• Work required: Every record below is to be retyped exactly, with any pictures left out.

+ + + + + + +

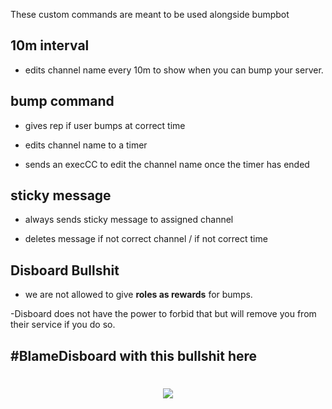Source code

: 





These custom commands are meant to be used alongside bumpbot

## 10m interval

- edits channel name every 10m to show when you can bump your server.

## bump command

- gives rep if user bumps at correct time

- edits channel name to a timer

- sends an execCC to edit the channel name once the timer has ended

## sticky message

- always sends sticky message to assigned channel

- deletes message if not correct channel / if not correct time

## Disboard Bullshit
- we are not allowed to give __roles as rewards__ for bumps.  

-Disboard does not have the power to forbid that but will remove you from their service if you do so.

## #BlameDisboard with this bullshit here


<h1 align="center"><img src="https://i.imgur.com/WUL0zgc.png"></img></h1>






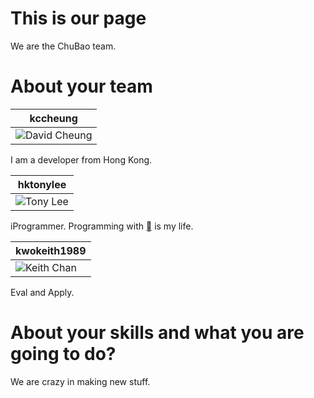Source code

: This is our page
================

We are the ChuBao team.


About your team
===========================

| kccheung |
|--- |
| ![David Cheung](https://avatars2.githubusercontent.com/u/1140487?v=3&s=96) |

I am a developer from Hong Kong.

| hktonylee |
|--- |
| ![Tony Lee](https://koding.com/hktonylee) |

iProgrammer. Programming with [](http://upload.wikimedia.org/wikipedia/commons/thumb/f/fa/Apple_logo_black.svg/1200px-Apple_logo_black.svg.png) is my life.

| kwokeith1989 |
|--- |
| ![Keith Chan](https://koding.com/kwokeith1989) |

Eval and Apply.

About your skills and what you are going to do?
=======

We are crazy in making new stuff.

+ + + + + + +

• Completed exercise:
Source code

: 





These custom commands are meant to be used alongside bumpbot

## 10m interval

- edits channel name every 10m to show when you can bump your server.

## bump command

- gives rep if user bumps at correct time

- edits channel name to a timer

- sends an execCC to edit the channel name once the timer has ended

## sticky message

- always sends sticky message to assigned channel

- deletes message if not correct channel / if not correct time

## Disboard Bullshit
- we are not allowed to give __roles as rewards__ for bumps.  

-Disboard does not have the power to forbid that but will remove you from their service if you do so.

## #BlameDisboard with this bullshit here


<h1 align="center"><img src="https://i.imgur.com/WUL0zgc.png"></img></h1>






Source code

: This is our page
================

We are the ChuBao team.


About your team
===========================

| kccheung |
|--- |
| ![David Cheung](https://avatars2.githubusercontent.com/u/1140487?v=3&s=96) |

I am a developer from Hong Kong.

| hktonylee |
|--- |
| ![Tony Lee](https://koding.com/hktonylee) |

iProgrammer. Programming with [](http://upload.wikimedia.org/wikipedia/commons/thumb/f/fa/Apple_logo_black.svg/1200px-Apple_logo_black.svg.png) is my life.

| kwokeith1989 |
|--- |
| ![Keith Chan](https://koding.com/kwokeith1989) |

Eval and Apply.

About your skills and what you are going to do?
=======

We are crazy in making new stuff.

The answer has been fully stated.